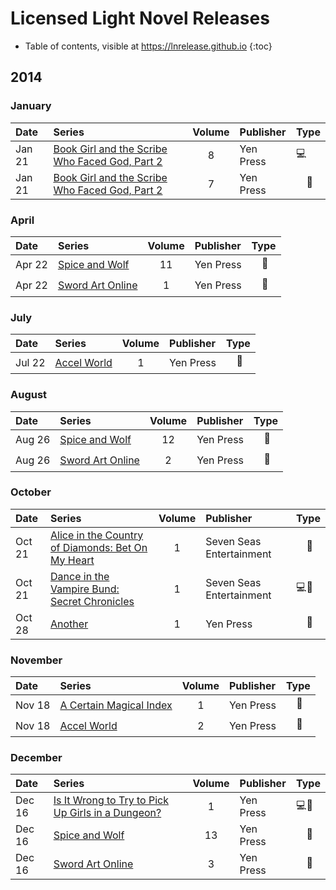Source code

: # Licensed Light Novel Releases

- Table of contents, visible at https://lnrelease.github.io
{:toc}

## 2014

### January

Date|Series|Volume|Publisher|Type|
:---|:---|:---:|:---|---|
Jan 21|[Book Girl and the Scribe Who Faced God, Part 2](https://yenpress.com/titles/9780316245999-book-girl-and-the-scribe-who-faced-god-part-2-light-novel)|8|Yen Press|💻<span style="visibility: hidden">📖</span>|
Jan 21|[Book Girl and the Scribe Who Faced God, Part 2](https://yenpress.com/titles/9780316076982-book-girl-and-the-scribe-who-faced-god-part-2-light-novel)|7|Yen Press|<span style="visibility: hidden">💻</span>📖|

### April

Date|Series|Volume|Publisher|Type|
:---|:---|:---:|:---|---|
Apr 22|[Spice and Wolf](https://yenpress.com/titles/9780316324274-spice-and-wolf-vol-11-light-novel-side-colors-ii)|11|Yen Press|<span style="visibility: hidden">💻</span>📖|
Apr 22|[Sword Art Online](https://yenpress.com/titles/9780316371247-sword-art-online-1-aincrad-light-novel)|1|Yen Press|<span style="visibility: hidden">💻</span>📖|

### July

Date|Series|Volume|Publisher|Type|
:---|:---|:---:|:---|---|
Jul 22|[Accel World](https://yenpress.com/titles/9780316376730-accel-world-vol-1-light-novel-kuroyukihime-s-return)|1|Yen Press|<span style="visibility: hidden">💻</span>📖|

### August

Date|Series|Volume|Publisher|Type|
:---|:---|:---:|:---|---|
Aug 26|[Spice and Wolf](https://yenpress.com/titles/9780316324328-spice-and-wolf-vol-12-light-novel)|12|Yen Press|<span style="visibility: hidden">💻</span>📖|
Aug 26|[Sword Art Online](https://yenpress.com/titles/9780316376815-sword-art-online-2-aincrad-light-novel)|2|Yen Press|<span style="visibility: hidden">💻</span>📖|

### October

Date|Series|Volume|Publisher|Type|
:---|:---|:---:|:---|---|
Oct 21|[Alice in the Country of Diamonds: Bet On My Heart](https://sevenseasentertainment.com/books/alice-in-the-country-of-diamonds-bet-on-my-heart/)|1|Seven Seas Entertainment|<span style="visibility: hidden">💻</span>📖|
Oct 21|[Dance in the Vampire Bund: Secret Chronicles](https://sevenseasentertainment.com/books/dance-in-the-vampire-bund-secret-chronicles/)|1|Seven Seas Entertainment|💻📖|
Oct 28|[Another](https://yenpress.com/titles/9780316339100-another-light-novel)|1|Yen Press|<span style="visibility: hidden">💻</span>📖|

### November

Date|Series|Volume|Publisher|Type|
:---|:---|:---:|:---|---|
Nov 18|[A Certain Magical Index](https://yenpress.com/titles/9780316339124-a-certain-magical-index-vol-1-light-novel)|1|Yen Press|<span style="visibility: hidden">💻</span>📖|
Nov 18|[Accel World](https://yenpress.com/titles/9780316296366-accel-world-vol-2-light-novel-the-red-storm-princess)|2|Yen Press|<span style="visibility: hidden">💻</span>📖|

### December

Date|Series|Volume|Publisher|Type|
:---|:---|:---:|:---|---|
Dec 16|[Is It Wrong to Try to Pick Up Girls in a Dungeon?](https://yenpress.com/titles/9780316339155-is-it-wrong-to-try-to-pick-up-girls-in-a-dungeon-vol-1-light-novel)|1|Yen Press|💻📖|
Dec 16|[Spice and Wolf](https://yenpress.com/titles/9780316336611-spice-and-wolf-vol-13-light-novel-side-colors-iii)|13|Yen Press|<span style="visibility: hidden">💻</span>📖|
Dec 16|[Sword Art Online](https://yenpress.com/titles/9780316296427-sword-art-online-3-fairy-dance-light-novel)|3|Yen Press|<span style="visibility: hidden">💻</span>📖|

##############################

**Task requirements**
Nothing but a number should be given: the count of lines above in which the word "world" occurs.

**Reply**
2